Descrição de chapéu Coronavírus

Farmacêutica americana anuncia testes com humanos de anticorpo contra coronavírus

Eli Lilly diz que resultados sobre segurança da terapia devem estar disponíveis nas próximas semanas

São Paulo

A farmacêutica americana Eli Lilly anunciou na segunda-feira (1º) que iniciará testes em humanos com um anticorpo monoclonal para combater a Covid-19. Participarão do estudo 32 pacientes internados com a doença em dois centros selecionados, um em Nova York e outro em Los Angeles.

Esse é o primeiro anticorpo monoclonal para tratar a doença que chega à fase 1 de estudos clínicos, quando é testada a segurança da medicação em humanos. Dezenas de empresas e institutos de pesquisa no mundo todo estão na corrida para encontrar um tratamento do tipo que seja eficaz contra o novo coronavírus.

O produto da empresa, que recebeu o nome LY-CoV555, foi criado a partir dos anticorpos presentes no sangue de um dos primeiros pacientes americanos que se recuperaram da doença.

Quando o parasita entra no corpo humano, o organismo começa a produzir naturalmente as proteínas que chamamos de anticorpos, e algumas delas podem neutralizar o invasor com eficiência.

Um anticorpo monoclonal é a cópia de uma única proteína protetora que tem sucesso em bloquear a ação do vírus. Ela é produzida em células capazes de gerar várias cópias do anticorpo específico.

O LY-CoV555 foi obtido por cientistas da Eli Lilly em colaboração com a empresa de biotecnologia AbCellera e o Instituto Nacional de Alergias e Doenças Infecciosas dos Estados Unidos (Niaid).

“Ele foi desenhado para bloquear as ligações do vírus e impedir a entrada nas células humanas. O anticorpo é capaz de neutralizar o vírus. Assim, ele pode proteger e tratar a Covid-19”, afirma Fernanda Pimentel, diretora-médica da Lilly do Brasil.

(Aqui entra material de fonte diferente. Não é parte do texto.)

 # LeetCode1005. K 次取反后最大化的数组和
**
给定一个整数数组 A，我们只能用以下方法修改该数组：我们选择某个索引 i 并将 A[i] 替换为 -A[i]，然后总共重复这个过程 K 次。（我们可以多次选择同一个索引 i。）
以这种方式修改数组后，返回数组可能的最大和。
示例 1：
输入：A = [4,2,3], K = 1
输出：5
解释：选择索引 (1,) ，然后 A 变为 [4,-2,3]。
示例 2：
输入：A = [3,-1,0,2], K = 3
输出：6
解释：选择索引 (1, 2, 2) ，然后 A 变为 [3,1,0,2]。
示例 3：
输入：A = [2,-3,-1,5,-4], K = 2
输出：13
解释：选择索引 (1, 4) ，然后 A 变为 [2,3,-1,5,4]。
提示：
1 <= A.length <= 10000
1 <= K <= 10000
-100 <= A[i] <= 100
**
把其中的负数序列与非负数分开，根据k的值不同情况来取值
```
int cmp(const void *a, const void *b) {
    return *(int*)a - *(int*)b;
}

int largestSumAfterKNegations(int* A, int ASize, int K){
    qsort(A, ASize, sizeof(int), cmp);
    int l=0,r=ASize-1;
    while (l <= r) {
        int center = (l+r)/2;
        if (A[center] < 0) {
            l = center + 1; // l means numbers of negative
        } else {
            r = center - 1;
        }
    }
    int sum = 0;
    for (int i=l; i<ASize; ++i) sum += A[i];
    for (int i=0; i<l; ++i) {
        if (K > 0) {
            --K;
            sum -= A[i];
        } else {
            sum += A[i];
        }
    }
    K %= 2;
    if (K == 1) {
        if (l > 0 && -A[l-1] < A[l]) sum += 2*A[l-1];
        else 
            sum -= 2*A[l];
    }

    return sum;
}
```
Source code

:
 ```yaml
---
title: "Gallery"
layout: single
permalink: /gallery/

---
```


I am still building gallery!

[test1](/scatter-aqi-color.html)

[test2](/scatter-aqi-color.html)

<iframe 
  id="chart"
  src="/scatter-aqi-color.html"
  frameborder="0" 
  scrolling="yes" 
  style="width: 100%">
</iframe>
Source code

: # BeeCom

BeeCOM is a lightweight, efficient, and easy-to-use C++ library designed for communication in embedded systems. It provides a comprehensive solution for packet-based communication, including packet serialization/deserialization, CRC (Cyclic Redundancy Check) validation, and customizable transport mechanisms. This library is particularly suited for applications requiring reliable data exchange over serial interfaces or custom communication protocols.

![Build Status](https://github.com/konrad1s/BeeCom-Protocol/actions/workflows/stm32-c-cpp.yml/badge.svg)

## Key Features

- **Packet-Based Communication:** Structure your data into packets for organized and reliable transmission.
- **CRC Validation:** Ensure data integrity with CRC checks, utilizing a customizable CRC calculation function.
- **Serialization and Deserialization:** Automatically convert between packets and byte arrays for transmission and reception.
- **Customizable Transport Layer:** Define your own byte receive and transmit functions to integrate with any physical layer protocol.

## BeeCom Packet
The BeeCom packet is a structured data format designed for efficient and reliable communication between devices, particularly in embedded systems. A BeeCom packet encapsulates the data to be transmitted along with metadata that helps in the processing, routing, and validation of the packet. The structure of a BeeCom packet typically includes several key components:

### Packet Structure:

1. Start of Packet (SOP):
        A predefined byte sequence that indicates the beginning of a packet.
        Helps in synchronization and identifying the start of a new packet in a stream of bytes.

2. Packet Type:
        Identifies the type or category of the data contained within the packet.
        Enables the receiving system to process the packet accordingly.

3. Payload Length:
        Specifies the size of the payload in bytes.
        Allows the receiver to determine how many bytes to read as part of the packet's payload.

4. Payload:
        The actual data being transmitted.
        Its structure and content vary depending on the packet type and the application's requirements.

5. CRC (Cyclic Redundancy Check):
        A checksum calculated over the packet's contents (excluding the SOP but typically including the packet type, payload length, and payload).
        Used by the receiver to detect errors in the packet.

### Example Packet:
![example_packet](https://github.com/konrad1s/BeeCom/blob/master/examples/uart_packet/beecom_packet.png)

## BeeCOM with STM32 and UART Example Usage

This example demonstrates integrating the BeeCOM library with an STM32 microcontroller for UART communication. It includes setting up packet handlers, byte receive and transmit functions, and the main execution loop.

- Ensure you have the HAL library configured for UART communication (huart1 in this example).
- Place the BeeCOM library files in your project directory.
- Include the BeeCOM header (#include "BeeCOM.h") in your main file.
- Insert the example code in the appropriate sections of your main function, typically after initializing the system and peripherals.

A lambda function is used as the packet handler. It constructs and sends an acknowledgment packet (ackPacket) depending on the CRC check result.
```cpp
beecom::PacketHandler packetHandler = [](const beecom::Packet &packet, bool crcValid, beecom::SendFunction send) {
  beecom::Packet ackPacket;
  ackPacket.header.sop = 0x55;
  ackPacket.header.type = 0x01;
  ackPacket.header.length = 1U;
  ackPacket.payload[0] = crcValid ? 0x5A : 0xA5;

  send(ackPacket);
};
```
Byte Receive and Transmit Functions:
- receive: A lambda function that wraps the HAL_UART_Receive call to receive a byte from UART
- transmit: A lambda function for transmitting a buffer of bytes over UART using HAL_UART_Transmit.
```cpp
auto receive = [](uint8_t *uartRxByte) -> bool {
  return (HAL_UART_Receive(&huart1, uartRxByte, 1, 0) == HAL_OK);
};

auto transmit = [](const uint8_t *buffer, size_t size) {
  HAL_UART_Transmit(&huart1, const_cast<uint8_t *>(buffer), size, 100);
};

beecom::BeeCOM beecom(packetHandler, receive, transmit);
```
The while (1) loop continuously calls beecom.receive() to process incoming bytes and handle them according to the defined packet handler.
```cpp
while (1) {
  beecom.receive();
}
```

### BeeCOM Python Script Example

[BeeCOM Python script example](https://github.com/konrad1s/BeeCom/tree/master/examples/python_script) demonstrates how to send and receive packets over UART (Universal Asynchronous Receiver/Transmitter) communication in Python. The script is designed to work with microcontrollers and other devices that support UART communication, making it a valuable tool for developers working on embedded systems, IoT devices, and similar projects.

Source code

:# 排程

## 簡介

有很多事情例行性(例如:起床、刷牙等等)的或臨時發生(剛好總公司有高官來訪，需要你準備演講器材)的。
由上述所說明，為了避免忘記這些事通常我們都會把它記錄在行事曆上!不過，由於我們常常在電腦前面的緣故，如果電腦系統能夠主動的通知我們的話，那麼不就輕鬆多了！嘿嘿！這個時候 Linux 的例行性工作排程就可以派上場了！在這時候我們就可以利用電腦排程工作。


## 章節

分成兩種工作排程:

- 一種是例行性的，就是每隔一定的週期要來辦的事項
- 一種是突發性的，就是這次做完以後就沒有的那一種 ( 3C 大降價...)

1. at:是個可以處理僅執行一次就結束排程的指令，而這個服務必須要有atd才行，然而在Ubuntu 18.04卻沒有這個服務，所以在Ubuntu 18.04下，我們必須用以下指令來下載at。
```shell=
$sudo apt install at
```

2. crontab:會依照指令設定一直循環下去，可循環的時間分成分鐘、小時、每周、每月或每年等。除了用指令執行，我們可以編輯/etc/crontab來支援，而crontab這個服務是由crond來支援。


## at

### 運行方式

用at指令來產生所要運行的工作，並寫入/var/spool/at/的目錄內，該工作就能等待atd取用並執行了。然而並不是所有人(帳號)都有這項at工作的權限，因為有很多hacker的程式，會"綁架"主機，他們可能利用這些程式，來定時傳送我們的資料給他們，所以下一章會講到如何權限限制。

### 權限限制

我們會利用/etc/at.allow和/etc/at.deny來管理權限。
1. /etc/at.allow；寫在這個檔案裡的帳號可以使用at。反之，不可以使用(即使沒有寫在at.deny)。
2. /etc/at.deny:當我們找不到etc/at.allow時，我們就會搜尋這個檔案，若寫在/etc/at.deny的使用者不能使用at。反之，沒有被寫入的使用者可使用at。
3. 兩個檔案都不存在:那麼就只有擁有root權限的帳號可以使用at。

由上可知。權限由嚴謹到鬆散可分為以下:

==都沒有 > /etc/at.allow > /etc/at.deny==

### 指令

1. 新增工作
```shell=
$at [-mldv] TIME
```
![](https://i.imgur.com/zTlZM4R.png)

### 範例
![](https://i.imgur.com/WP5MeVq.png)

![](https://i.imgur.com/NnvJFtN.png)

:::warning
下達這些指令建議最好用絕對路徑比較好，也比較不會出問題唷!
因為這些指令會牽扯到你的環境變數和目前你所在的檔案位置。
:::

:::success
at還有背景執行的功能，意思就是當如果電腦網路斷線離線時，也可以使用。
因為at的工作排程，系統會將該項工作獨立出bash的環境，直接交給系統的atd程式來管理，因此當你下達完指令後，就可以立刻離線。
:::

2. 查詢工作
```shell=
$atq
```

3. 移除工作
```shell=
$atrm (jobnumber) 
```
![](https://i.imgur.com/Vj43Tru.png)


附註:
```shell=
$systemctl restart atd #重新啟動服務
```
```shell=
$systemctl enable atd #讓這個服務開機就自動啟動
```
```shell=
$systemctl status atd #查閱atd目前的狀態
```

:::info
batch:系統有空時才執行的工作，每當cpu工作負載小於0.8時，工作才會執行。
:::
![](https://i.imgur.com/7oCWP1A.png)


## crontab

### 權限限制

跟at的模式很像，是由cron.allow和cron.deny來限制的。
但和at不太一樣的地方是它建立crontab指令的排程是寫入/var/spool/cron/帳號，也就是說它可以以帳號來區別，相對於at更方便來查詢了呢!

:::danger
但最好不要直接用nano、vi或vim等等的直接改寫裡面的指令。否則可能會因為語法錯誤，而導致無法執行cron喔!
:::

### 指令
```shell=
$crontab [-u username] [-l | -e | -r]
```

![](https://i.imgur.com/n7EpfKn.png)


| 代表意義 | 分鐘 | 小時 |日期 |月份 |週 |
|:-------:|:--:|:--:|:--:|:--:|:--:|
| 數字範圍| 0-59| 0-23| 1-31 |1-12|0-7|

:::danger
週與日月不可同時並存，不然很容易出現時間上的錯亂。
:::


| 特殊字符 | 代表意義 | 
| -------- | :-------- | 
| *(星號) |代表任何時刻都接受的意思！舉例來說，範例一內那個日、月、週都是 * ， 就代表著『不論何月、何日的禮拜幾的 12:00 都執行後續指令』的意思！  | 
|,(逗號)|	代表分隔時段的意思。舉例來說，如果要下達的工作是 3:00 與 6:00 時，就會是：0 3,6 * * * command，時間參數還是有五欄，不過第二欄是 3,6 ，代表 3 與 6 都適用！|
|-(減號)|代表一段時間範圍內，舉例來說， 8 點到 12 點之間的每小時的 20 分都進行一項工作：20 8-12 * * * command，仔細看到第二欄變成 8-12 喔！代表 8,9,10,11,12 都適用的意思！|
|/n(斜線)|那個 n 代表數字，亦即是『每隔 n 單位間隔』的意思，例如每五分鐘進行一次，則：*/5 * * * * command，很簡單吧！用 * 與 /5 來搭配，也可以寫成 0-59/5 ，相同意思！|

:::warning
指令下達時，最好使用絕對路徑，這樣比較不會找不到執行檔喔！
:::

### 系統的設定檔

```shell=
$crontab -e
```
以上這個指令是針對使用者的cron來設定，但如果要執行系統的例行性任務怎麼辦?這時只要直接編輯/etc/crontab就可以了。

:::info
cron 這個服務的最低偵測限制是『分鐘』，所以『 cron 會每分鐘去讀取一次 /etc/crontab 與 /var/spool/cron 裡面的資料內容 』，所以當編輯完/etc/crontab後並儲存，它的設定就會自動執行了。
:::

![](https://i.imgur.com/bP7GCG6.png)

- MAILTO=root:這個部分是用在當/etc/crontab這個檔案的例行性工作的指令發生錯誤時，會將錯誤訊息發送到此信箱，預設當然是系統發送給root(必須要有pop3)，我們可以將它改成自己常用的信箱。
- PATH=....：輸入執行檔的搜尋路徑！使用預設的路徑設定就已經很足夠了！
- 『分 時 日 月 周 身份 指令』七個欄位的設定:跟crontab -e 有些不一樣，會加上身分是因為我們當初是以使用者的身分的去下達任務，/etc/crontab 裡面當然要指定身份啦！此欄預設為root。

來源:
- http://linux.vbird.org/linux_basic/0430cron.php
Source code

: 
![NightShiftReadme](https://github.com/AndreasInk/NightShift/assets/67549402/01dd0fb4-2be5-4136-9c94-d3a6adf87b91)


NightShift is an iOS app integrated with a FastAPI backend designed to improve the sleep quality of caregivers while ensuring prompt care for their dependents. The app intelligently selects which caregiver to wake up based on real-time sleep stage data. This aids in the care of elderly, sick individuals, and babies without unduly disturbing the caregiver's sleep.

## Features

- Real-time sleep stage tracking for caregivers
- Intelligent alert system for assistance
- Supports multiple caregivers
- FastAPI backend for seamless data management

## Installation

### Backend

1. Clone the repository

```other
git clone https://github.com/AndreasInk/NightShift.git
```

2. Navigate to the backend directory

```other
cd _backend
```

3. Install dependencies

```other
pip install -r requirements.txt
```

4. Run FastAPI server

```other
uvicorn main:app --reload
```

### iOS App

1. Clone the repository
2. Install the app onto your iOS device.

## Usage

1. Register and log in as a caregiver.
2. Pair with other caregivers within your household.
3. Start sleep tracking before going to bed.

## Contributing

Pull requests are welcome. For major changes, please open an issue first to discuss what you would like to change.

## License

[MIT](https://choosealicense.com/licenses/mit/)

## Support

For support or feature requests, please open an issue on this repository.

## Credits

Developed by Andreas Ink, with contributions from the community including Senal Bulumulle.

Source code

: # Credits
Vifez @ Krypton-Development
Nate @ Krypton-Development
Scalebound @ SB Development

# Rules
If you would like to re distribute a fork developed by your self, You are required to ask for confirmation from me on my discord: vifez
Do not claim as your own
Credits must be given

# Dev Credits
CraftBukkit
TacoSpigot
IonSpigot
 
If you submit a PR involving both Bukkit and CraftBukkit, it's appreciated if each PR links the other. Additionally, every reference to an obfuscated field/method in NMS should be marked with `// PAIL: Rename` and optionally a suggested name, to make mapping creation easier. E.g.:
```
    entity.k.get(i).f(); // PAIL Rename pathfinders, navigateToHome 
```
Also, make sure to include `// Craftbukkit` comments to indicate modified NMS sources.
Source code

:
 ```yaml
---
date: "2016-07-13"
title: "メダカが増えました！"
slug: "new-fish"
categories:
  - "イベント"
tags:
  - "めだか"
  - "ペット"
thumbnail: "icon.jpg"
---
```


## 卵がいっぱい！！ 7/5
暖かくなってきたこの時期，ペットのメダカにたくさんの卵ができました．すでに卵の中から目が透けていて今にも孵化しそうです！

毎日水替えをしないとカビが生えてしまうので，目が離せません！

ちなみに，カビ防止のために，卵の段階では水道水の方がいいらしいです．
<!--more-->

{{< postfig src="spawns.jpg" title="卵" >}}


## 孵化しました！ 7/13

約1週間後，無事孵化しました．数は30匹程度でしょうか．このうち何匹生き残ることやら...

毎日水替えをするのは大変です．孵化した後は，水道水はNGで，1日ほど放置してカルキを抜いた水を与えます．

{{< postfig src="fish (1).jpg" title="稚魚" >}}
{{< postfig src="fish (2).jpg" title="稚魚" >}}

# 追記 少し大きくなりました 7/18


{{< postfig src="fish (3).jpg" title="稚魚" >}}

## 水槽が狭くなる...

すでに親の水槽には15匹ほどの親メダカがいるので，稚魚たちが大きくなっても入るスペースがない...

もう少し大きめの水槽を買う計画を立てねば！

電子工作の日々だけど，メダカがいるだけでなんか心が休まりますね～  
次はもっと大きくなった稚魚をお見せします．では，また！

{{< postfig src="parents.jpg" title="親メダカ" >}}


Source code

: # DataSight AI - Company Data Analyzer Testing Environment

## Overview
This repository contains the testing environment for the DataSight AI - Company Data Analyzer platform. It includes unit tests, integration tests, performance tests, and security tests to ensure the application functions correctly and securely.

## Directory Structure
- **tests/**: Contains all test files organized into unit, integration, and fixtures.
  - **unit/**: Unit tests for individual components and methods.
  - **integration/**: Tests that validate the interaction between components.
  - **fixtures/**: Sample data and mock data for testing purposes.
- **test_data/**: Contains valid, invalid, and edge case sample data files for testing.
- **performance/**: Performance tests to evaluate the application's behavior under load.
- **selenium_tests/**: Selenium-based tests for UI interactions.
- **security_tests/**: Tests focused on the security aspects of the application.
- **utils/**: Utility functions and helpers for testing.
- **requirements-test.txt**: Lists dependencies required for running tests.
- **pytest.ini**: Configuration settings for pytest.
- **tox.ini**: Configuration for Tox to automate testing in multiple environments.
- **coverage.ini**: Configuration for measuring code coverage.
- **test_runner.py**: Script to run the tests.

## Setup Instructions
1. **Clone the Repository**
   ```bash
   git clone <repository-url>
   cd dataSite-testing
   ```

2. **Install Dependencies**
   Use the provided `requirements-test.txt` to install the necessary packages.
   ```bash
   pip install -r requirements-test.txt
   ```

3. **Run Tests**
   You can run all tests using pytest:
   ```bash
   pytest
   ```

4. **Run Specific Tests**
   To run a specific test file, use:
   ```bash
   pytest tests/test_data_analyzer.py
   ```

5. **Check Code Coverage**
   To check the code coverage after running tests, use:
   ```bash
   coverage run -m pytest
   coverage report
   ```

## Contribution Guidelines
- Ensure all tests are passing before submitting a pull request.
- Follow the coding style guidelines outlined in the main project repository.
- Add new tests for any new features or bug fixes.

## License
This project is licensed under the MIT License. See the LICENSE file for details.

O sucesso do anticorpo nos testes in vitro para barrar o patógeno permitiu prosseguir para a fase de experimentos com humanos.

“Acreditamos que nas próximas semanas já teremos resultados de como a terapia se comporta nos pacientes hospitalizados”, diz Pimentel.

A Lilly tem, atualmente, três tratamentos baseados em anticorpos monoclonais aprovados no Brasil. Essas terapias são voltadas para câncer, psoríase e enxaqueca.

De acordo com Orlando Silva, diretor de Assuntos Corporativos da empresa, a experiência da companhia adquirida no desenvolvimento desses outros medicamentos possibilitou a criação de uma base tecnológica que acelerou a criação do LY-CoV555.

Segundo a imunologista Cristina Bonorino, professora da Universidade Federal de Ciências da Saúde de Porto Alegre (UFCSPA), anticorpos monoclonais são moléculas relativamente simples de serem testadas, mas como a biologia do novo coronavírus não é totalmente compreendida, a fase para verificar a segurança da substância é essencial, uma vez que alguns anticorpos podem ter efeitos inflamatórios no corpo.

Cientistas de diversos países trabalham para encontrar uma terapia com anticorpos monoclonais para a Covid-19, e diversas moléculas já passaram pela fase de testes em culturas de células com sucesso. Na avaliação de especialistas, o uso desses anticorpos como um remédio deve estar disponível antes mesmo de uma vacina.

“Produzimos diferentes anticorpos e mais de um tipo deve funcionar contra a doença”, afirma Bonorino. “Por isso, precisamos desenvolver essas moléculas aqui no Brasil também, temos cientistas capacitados para isso”, completa a cientista, que é pesquisadora-associada da Universidade da Califórnia em San Diego e trabalha com o desenvolvimento de anticorpos monoclonais.